I am beginning to suspect that I do not want to explain about the voice of my mother! I must be rattled. Well, you would be rattled too, if a mouse had just issued from the wainscoting, fixed you with an eye like a fresh black drop of blood, and said in your mother’s voice, “Sweet pea, it is getting late.” And if a minute later a moth—I am not completely crazy, I know most moths don’t have mouths, and not one has a voice box. But if in the dry bustle of its body against the lamp glass, you heard the soft clearing of a familiar throat, would you not fumble for the paregoric? It is at the very least surprising, at last, yes, something I can fairly call surprising, that an animal can channel our human dead. Would they not more plausibly channel their own, emitting squeaks first squeaked by an ancient Mus musculus in a little toga? And perhaps I am hearing things, but it seemed to me just now that even the squawk of the desk drawer has something human in it. Go to bed, Sybil.

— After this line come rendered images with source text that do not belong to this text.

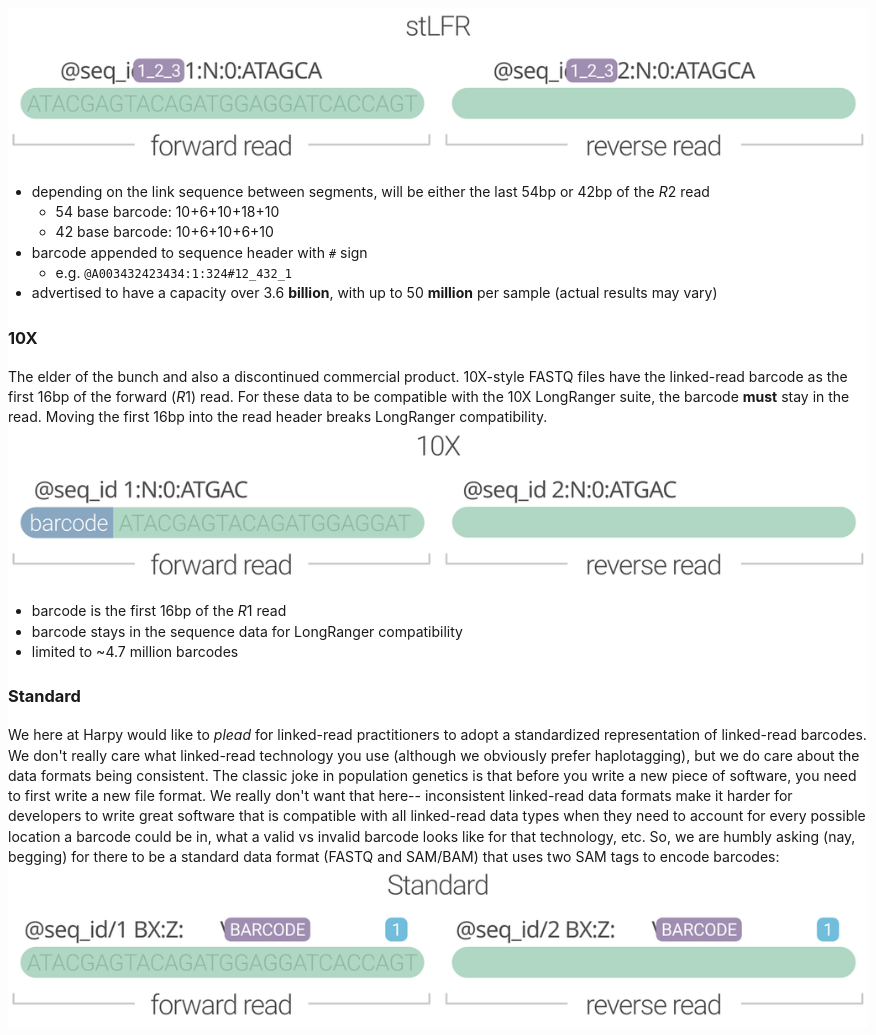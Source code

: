 ![stLFR FASTQ data format](/static/lr_stlfr.svg)
- depending on the link sequence between segments, will be either the last 54bp or 42bp of the $R2$ read
  - 54 base barcode: 10+6+10+18+10
  - 42 base barcode: 10+6+10+6+10
- barcode appended to sequence header with `#` sign
  - e.g. `@A003432423434:1:324#12_432_1`
- advertised to have a capacity over 3.6 **billion**, with up to 50 **million** per sample (actual results may vary)

### 10X
The elder of the bunch and also a discontinued commercial product. 10X-style FASTQ files have the linked-read barcode
as the first 16bp of the forward ($R1$) read. For these data to be compatible with the 10X LongRanger suite,
the barcode **must** stay in the read. Moving the first 16bp into the read header breaks LongRanger compatibility.
![10X FASTQ data format](/static/lr_10x.svg)
- barcode is the first 16bp of the $R1$ read
- barcode stays in the sequence data for LongRanger compatibility
- limited to ~4.7 million barcodes

### Standard
We here at Harpy would like to _plead_ for linked-read practitioners to adopt a standardized representation of linked-read barcodes.
We don't really care what linked-read technology you use (although we obviously prefer haplotagging), but we do care about
the data formats being consistent. The classic joke in population genetics is that before you write a new piece of software,
you need to first write a new file format. We really don't want that here-- inconsistent linked-read data formats make it harder
for developers to write great software that is compatible with all linked-read data types when they need to account for every possible
location a barcode could be in, what a valid vs invalid barcode looks like for that technology, etc. So, we are humbly asking 
(nay, begging) for there to be a standard data format (FASTQ and SAM/BAM) that uses two SAM tags to encode barcodes:
!["Standard" linked-read FASTQ format](/static/lr_standard.svg)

Next day. It was not my mother. Why would my mother take an interest in a shortage of Graham flour in our kitchen? A bad example, Mother was always trying to feed me. It is, I believe, the principle function of mothers. But that she would concern herself with the national census or the best method of finding the longitude at sea is more doubtful. Henceforth I will refuse to listen.

But say that I’m wrong, say it is her after all: if this is the sort of thing she’s come back for, I will miss nothing by ignoring her. Nothing so juicy as an apology for being so weak-willed as to allow my father to foist me upon a body.

“Foist me upon a body,” that is interesting, for who is this “me”? That a smear of personality builds up around the mouth is well known, but sometimes I suspect myself of recidivist egoism.

Incidentally, I would like to repudiate the suggestion that the principles of my science are the mere sequelae of a morbid melancholia or what you might call a “hypo” with its roots in early childhood. This to say that while I have my humanities, as you wrote of another, they serve my vision. Not the other way around.